▶ **YOUR OBJECTIVE**
Please return each of the entries exactly, minus their pictures.

▶ **DATASET CONTENT**
==============================

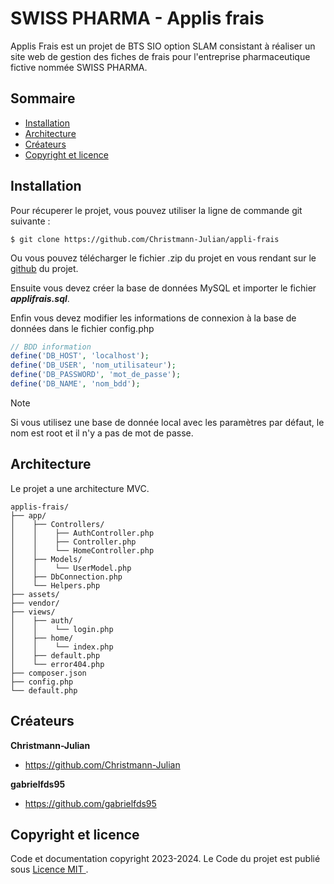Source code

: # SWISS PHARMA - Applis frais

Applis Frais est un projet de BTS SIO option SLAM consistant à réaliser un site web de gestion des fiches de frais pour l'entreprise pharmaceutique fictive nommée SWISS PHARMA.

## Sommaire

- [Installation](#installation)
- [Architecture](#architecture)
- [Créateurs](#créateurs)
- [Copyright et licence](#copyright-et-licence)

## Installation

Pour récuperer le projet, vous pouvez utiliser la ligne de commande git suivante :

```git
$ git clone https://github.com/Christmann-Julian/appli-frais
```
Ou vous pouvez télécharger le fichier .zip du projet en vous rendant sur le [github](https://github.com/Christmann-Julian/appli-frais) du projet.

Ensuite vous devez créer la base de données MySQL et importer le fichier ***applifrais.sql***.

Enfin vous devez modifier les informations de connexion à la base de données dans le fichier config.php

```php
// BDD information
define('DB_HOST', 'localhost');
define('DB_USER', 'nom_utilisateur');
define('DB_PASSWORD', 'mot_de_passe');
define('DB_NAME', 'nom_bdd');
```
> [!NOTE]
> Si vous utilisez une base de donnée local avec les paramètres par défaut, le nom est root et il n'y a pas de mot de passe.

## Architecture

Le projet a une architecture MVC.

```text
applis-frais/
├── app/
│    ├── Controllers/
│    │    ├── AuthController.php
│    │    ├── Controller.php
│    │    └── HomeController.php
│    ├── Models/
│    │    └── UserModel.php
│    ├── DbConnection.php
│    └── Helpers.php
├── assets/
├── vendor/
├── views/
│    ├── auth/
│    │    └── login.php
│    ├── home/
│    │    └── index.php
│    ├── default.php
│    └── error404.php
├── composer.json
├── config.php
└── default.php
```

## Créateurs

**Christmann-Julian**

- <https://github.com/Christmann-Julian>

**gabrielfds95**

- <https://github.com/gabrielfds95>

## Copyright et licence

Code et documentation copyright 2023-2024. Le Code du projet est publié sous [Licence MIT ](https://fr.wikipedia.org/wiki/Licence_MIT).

==============================

▶ **REPLY**
Source code

: # SWISS PHARMA - Applis frais

Applis Frais est un projet de BTS SIO option SLAM consistant à réaliser un site web de gestion des fiches de frais pour l'entreprise pharmaceutique fictive nommée SWISS PHARMA.

## Sommaire

- [Installation](#installation)
- [Architecture](#architecture)
- [Créateurs](#créateurs)
- [Copyright et licence](#copyright-et-licence)

## Installation

Pour récuperer le projet, vous pouvez utiliser la ligne de commande git suivante :

```git
$ git clone https://github.com/Christmann-Julian/appli-frais
```
Ou vous pouvez télécharger le fichier .zip du projet en vous rendant sur le [github](https://github.com/Christmann-Julian/appli-frais) du projet.

Ensuite vous devez créer la base de données MySQL et importer le fichier ***applifrais.sql***.

Enfin vous devez modifier les informations de connexion à la base de données dans le fichier config.php

```php
// BDD information
define('DB_HOST', 'localhost');
define('DB_USER', 'nom_utilisateur');
define('DB_PASSWORD', 'mot_de_passe');
define('DB_NAME', 'nom_bdd');
```
> [!NOTE]
> Si vous utilisez une base de donnée local avec les paramètres par défaut, le nom est root et il n'y a pas de mot de passe.

## Architecture

Le projet a une architecture MVC.

```text
applis-frais/
├── app/
│    ├── Controllers/
│    │    ├── AuthController.php
│    │    ├── Controller.php
│    │    └── HomeController.php
│    ├── Models/
│    │    └── UserModel.php
│    ├── DbConnection.php
│    └── Helpers.php
├── assets/
├── vendor/
├── views/
│    ├── auth/
│    │    └── login.php
│    ├── home/
│    │    └── index.php
│    ├── default.php
│    └── error404.php
├── composer.json
├── config.php
└── default.php
```

## Créateurs

**Christmann-Julian**

- <https://github.com/Christmann-Julian>

**gabrielfds95**

- <https://github.com/gabrielfds95>

## Copyright et licence

Code et documentation copyright 2023-2024. Le Code du projet est publié sous [Licence MIT ](https://fr.wikipedia.org/wiki/Licence_MIT).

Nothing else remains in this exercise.